• _Description of the task_:
After finding the line with "112.166.99.167:Korea Republic of: [ovpn" in the entries below, retype exactly each line from there through the line with "211.200.87.194:Korea Republic of: [ovpn", including that final line.

• _Data for this exercise_:
____________________

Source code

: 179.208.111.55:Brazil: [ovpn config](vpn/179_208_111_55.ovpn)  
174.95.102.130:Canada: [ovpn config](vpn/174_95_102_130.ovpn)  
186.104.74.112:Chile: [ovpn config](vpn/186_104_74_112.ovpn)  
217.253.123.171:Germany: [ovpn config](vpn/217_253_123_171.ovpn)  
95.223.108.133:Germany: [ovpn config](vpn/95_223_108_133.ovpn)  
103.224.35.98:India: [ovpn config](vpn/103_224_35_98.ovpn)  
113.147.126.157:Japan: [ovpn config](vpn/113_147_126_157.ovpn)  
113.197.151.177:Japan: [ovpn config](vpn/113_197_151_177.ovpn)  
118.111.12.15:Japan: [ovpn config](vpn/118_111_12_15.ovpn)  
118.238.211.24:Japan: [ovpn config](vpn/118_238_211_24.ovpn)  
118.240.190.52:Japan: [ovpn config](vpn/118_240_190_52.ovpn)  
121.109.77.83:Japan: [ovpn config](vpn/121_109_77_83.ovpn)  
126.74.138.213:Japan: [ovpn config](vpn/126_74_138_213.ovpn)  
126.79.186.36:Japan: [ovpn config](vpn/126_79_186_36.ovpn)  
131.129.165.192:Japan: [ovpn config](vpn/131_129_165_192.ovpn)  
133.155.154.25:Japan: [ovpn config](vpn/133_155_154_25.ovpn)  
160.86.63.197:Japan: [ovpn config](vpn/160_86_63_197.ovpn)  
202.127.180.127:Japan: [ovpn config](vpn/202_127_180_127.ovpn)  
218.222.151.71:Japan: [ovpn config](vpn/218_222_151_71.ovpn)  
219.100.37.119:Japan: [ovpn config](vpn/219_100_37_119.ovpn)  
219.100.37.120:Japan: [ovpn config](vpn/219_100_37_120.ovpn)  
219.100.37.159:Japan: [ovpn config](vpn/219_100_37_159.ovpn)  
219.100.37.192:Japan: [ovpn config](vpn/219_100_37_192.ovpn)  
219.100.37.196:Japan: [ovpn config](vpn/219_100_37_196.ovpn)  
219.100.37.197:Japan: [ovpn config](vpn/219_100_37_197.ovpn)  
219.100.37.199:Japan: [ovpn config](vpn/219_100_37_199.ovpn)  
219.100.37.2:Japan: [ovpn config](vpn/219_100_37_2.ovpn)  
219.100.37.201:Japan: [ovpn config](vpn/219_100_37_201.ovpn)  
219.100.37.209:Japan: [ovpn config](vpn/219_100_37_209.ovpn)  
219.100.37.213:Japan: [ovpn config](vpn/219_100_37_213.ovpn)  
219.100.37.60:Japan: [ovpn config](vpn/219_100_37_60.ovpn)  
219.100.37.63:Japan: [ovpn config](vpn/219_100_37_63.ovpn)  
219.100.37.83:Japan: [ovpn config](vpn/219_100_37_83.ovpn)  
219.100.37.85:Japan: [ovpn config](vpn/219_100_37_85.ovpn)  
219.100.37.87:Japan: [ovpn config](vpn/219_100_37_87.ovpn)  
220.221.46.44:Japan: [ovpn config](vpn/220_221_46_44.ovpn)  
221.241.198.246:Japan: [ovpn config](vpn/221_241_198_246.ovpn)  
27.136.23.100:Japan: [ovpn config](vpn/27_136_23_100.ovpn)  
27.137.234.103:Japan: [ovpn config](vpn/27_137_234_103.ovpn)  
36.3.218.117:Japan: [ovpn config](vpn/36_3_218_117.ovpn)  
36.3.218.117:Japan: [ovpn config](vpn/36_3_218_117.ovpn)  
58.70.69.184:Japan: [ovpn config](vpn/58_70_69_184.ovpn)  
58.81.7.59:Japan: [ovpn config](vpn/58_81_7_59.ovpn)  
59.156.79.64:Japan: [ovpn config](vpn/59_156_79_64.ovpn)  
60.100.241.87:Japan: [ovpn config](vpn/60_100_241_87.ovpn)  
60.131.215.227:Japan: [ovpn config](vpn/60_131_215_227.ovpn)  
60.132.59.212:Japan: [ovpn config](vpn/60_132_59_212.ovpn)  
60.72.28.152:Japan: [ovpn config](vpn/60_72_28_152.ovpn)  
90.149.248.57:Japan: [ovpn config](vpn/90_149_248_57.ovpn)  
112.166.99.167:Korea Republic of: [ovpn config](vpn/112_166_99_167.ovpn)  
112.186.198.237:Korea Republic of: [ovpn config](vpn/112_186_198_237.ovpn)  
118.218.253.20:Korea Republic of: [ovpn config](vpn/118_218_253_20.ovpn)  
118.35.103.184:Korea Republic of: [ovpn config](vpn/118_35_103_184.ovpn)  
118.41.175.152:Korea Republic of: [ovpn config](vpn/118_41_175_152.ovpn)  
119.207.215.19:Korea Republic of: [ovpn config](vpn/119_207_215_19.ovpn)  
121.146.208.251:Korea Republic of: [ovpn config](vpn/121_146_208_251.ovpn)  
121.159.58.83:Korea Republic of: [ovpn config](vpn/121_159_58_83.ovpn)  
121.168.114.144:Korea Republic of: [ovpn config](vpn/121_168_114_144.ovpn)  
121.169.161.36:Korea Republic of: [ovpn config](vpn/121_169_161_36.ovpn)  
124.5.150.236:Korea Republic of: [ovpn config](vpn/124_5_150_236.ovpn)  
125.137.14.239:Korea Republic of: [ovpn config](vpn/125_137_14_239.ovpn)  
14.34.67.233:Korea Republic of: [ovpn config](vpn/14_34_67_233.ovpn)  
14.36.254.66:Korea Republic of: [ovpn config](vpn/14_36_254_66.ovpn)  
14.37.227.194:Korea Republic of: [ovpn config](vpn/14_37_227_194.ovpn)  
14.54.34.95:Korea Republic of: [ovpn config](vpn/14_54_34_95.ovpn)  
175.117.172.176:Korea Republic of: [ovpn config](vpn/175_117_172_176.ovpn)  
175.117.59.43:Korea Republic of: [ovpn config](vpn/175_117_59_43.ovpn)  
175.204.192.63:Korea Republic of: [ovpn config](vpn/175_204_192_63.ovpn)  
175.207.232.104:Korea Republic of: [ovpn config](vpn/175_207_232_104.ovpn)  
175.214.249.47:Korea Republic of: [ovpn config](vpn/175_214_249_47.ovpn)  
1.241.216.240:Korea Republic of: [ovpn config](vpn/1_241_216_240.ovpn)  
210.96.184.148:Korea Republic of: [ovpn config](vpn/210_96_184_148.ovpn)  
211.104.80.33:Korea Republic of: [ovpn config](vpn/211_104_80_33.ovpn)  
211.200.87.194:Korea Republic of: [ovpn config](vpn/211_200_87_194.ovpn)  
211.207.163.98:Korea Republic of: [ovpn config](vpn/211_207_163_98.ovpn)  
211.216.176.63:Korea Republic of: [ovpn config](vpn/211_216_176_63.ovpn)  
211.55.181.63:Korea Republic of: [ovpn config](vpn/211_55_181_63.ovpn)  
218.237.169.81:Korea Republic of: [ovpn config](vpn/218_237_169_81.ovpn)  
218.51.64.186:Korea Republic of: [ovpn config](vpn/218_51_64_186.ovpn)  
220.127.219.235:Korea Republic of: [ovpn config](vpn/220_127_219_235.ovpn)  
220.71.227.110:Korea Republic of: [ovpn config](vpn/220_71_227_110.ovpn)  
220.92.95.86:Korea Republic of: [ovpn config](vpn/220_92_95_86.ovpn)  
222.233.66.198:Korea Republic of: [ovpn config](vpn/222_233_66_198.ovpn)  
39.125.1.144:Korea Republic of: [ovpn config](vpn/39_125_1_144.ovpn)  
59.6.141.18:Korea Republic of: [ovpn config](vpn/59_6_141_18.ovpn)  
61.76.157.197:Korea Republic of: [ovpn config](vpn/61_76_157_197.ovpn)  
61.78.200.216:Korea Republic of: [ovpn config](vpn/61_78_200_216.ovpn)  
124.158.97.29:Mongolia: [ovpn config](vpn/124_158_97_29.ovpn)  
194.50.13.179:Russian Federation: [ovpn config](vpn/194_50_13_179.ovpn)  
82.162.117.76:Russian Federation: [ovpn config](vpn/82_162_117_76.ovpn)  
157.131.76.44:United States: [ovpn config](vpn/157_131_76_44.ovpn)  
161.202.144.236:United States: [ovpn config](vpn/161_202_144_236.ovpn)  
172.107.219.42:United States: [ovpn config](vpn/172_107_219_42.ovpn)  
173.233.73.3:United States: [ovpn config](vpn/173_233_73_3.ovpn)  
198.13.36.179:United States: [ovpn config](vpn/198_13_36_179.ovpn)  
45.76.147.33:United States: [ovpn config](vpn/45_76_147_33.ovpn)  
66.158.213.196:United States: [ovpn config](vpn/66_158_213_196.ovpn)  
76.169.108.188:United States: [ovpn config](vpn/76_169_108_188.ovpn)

____________________

• _Answer to this exercise_:
112.166.99.167:Korea Republic of: [ovpn config](vpn/112_166_99_167.ovpn)  
112.186.198.237:Korea Republic of: [ovpn config](vpn/112_186_198_237.ovpn)  
118.218.253.20:Korea Republic of: [ovpn config](vpn/118_218_253_20.ovpn)  
118.35.103.184:Korea Republic of: [ovpn config](vpn/118_35_103_184.ovpn)  
118.41.175.152:Korea Republic of: [ovpn config](vpn/118_41_175_152.ovpn)  
119.207.215.19:Korea Republic of: [ovpn config](vpn/119_207_215_19.ovpn)  
121.146.208.251:Korea Republic of: [ovpn config](vpn/121_146_208_251.ovpn)  
121.159.58.83:Korea Republic of: [ovpn config](vpn/121_159_58_83.ovpn)  
121.168.114.144:Korea Republic of: [ovpn config](vpn/121_168_114_144.ovpn)  
121.169.161.36:Korea Republic of: [ovpn config](vpn/121_169_161_36.ovpn)  
124.5.150.236:Korea Republic of: [ovpn config](vpn/124_5_150_236.ovpn)  
125.137.14.239:Korea Republic of: [ovpn config](vpn/125_137_14_239.ovpn)  
14.34.67.233:Korea Republic of: [ovpn config](vpn/14_34_67_233.ovpn)  
14.36.254.66:Korea Republic of: [ovpn config](vpn/14_36_254_66.ovpn)  
14.37.227.194:Korea Republic of: [ovpn config](vpn/14_37_227_194.ovpn)  
14.54.34.95:Korea Republic of: [ovpn config](vpn/14_54_34_95.ovpn)  
175.117.172.176:Korea Republic of: [ovpn config](vpn/175_117_172_176.ovpn)  
175.117.59.43:Korea Republic of: [ovpn config](vpn/175_117_59_43.ovpn)  
175.204.192.63:Korea Republic of: [ovpn config](vpn/175_204_192_63.ovpn)  
175.207.232.104:Korea Republic of: [ovpn config](vpn/175_207_232_104.ovpn)  
175.214.249.47:Korea Republic of: [ovpn config](vpn/175_214_249_47.ovpn)  
1.241.216.240:Korea Republic of: [ovpn config](vpn/1_241_216_240.ovpn)  
210.96.184.148:Korea Republic of: [ovpn config](vpn/210_96_184_148.ovpn)  
211.104.80.33:Korea Republic of: [ovpn config](vpn/211_104_80_33.ovpn)  
211.200.87.194:Korea Republic of: [ovpn config](vpn/211_200_87_194.ovpn)  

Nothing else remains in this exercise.